Another report of the series deals with the legal and police aspect of the social evil which led to the enactment of the law for enjoining and abating houses of ill fame as nuisances. A bill was also recommended creating a morals court. Finding the division of responsibility a cause of inefficiency and corruption in the police department, the commission recommends the vesting of full authority over the department in one man, as the most effective way of handling the social evil problem. Study of the juvenile aspects of the social evil led to specific sources of vice and the beginnings of moral delinquency, and resulted in the recommendation that a child welfare commission be appointed, which should be “charged with the study of the general subject of juvenile life.”

While realizing the desirability of requiring vice diseases to be reported and registered, the commission doubted whether public opinion would support the enforcement of such a law. It considered a vigorous campaign of education the most necessary step for the control of these diseases. It recommended, however, that all cases encountered in dispensaries, hospitals, juvenile and municipal courts, penal institutions, maternity hospitals, rescue homes, and all places of detention, should be officially reported. The commission also urged that the city contribute to the support of free dispensaries for the treatment of these diseases and that the Department of Health make tests for the diagnosis of these diseases without charge.

Wage scales were examined to determine the economic sources of the social evil and much interesting information was gathered. Human interest stories were revealed showing the need of a minimum wage for women workers, improved sanitation in shops and stores, shorter hours of labor and industrial education.

The commission records its emphatic opposition to segregation in Portland for the following reasons:

“Segregation does not segregate; deals only with a small percentage of the sexually immoral; promotes and justifies professional prostitution; does not reduce clandestine immorality; helps to establish a double standard of morality by stigmatizing the woman and ignoring the moral responsibility of the man; rests on the false presumption that sexual immorality is necessary; fosters the debauchery of the sex instinct; promotes the spread of disease; and affords official absolution for illegal and immoral conduct.”

Perhaps the most significant assertion in the whole impressive report is this sentence: “When any considerable number of men question the necessity of an evil it marks the beginning of the end. It is here that this commission rests and finds justification of its labors.”

Portland has since passed the “tin-plate ordinance” recommended by the commission and so strongly approved by women voters. Indeed this measure has commended itself to women everywhere in the country.
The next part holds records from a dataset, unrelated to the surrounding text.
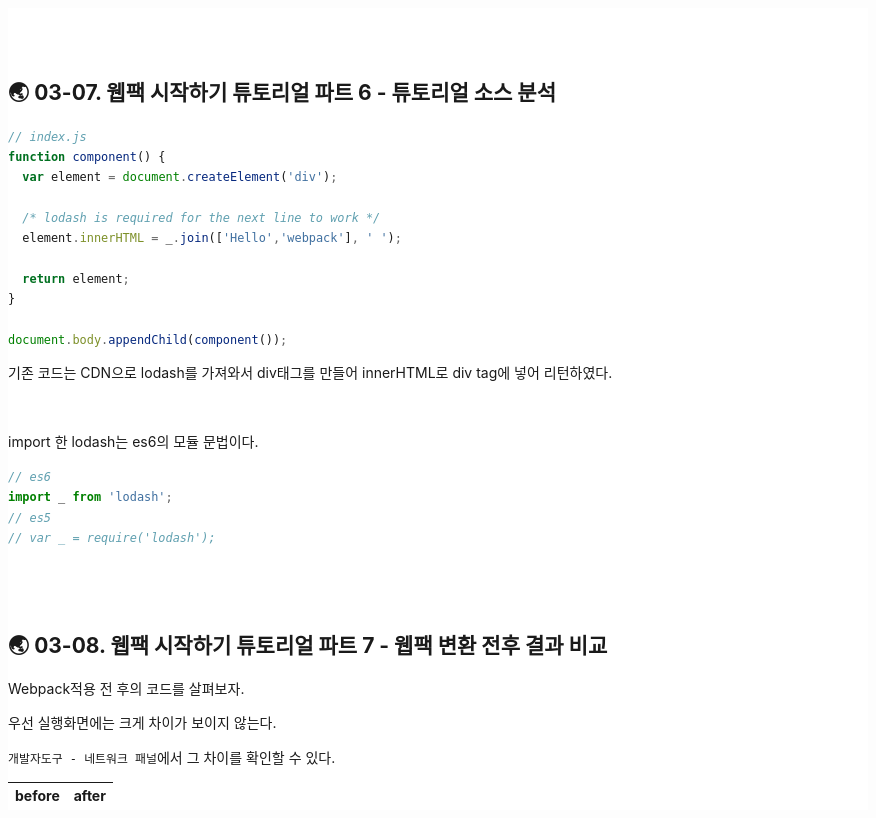 <br/><br/>

## 🌏 03-07. 웹팩 시작하기 튜토리얼 파트 6 - 튜토리얼 소스 분석

```javascript
// index.js
function component() {
  var element = document.createElement('div');

  /* lodash is required for the next line to work */
  element.innerHTML = _.join(['Hello','webpack'], ' ');

  return element;
}

document.body.appendChild(component());
```

기존 코드는 CDN으로 lodash를 가져와서 div태그를 만들어 innerHTML로 div tag에 넣어 리턴하였다.

<br/>

import 한 lodash는 es6의 모듈 문법이다.

```javascript
// es6
import _ from 'lodash';
// es5
// var _ = require('lodash');
```

<br/><br/>

## 🌏 03-08. 웹팩 시작하기 튜토리얼 파트 7 - 웹팩 변환 전후 결과 비교

Webpack적용 전 후의 코드를 살펴보자.

우선 실행화면에는 크게 차이가 보이지 않는다.

`개발자도구 - 네트워크 패널`에서 그 차이를 확인할 수 있다.

| before                                                       | after                                                       |
| ------------------------------------------------------------ | ----------------------------------------------------------- |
The Women’s League for Good Government of Elmira, New York, made an investigation of vice conditions under the American Vigilance Association during the summer of 1913. The results of this investigation were first given to the public at a great mass meeting held in one of the theaters in October. At this meeting a summary of the investigator’s report was given by one of the clergymen of the city. The theater was taxed to its utmost capacity, and the overflow filled the largest church auditorium in the city. The great audiences listened with solemnity to the startling revelations of the report. The Committee on Public Morals was at once organized and it was immediately requested by the newly appointed police commissioners to keep a watchful eye on the cheap theaters and the “movies.” Copies of the Vice Report were sent to the newly elected city officials, and additional copies were requested by the police commissioners, into whose hands was placed the key to the Report (names of persons and places having been printed in cipher). “We have reason to believe that the Report has been helpful to the police commissioners in their efforts to enforce the laws,” say the women of Elmira.

Valuable reports have issued from the Bureau of Social Hygiene in New York, at the present time composed of John D. Rockefeller, Jr., Dr. Katharine Bement Davis, the present city commissioner of corrections and former superintendent of the Woman’s Reformatory at Bedford, Paul M. Warburg, and Starr J. Murphy. For some time this Bureau had maintained a laboratory of social hygiene at the Bedford Reformatory whence Dr. Davis formed her convictions on the causes of sexual immorality. In the first publication of this Bureau—that of Mr. Kneeland on conditions of vice in New York City—Dr. Katharine Davis has a summary of the conclusions of the Bedford laboratory. Her personal convictions she states in this way: “I say unhesitatingly that in the vast majority of cases she [the prostitute] is a victim. Prostitution as now conducted in this country and in Europe is very largely a man’s business; the women are merely tools in the hands of the stronger sex. It is a business run for profit and the profit is large. It is my belief that less than 25 per cent. of the prostitutes in this country would have fallen if they had had an equally good chance to lead a pure life. That they have been dragged into the mire in such large numbers is due to a variety of circumstances, among which are poverty, low wages, improper home conditions and lack of training, the natural desire for pretty things, etc. But while all these may be contributing causes, man is chiefly responsible.”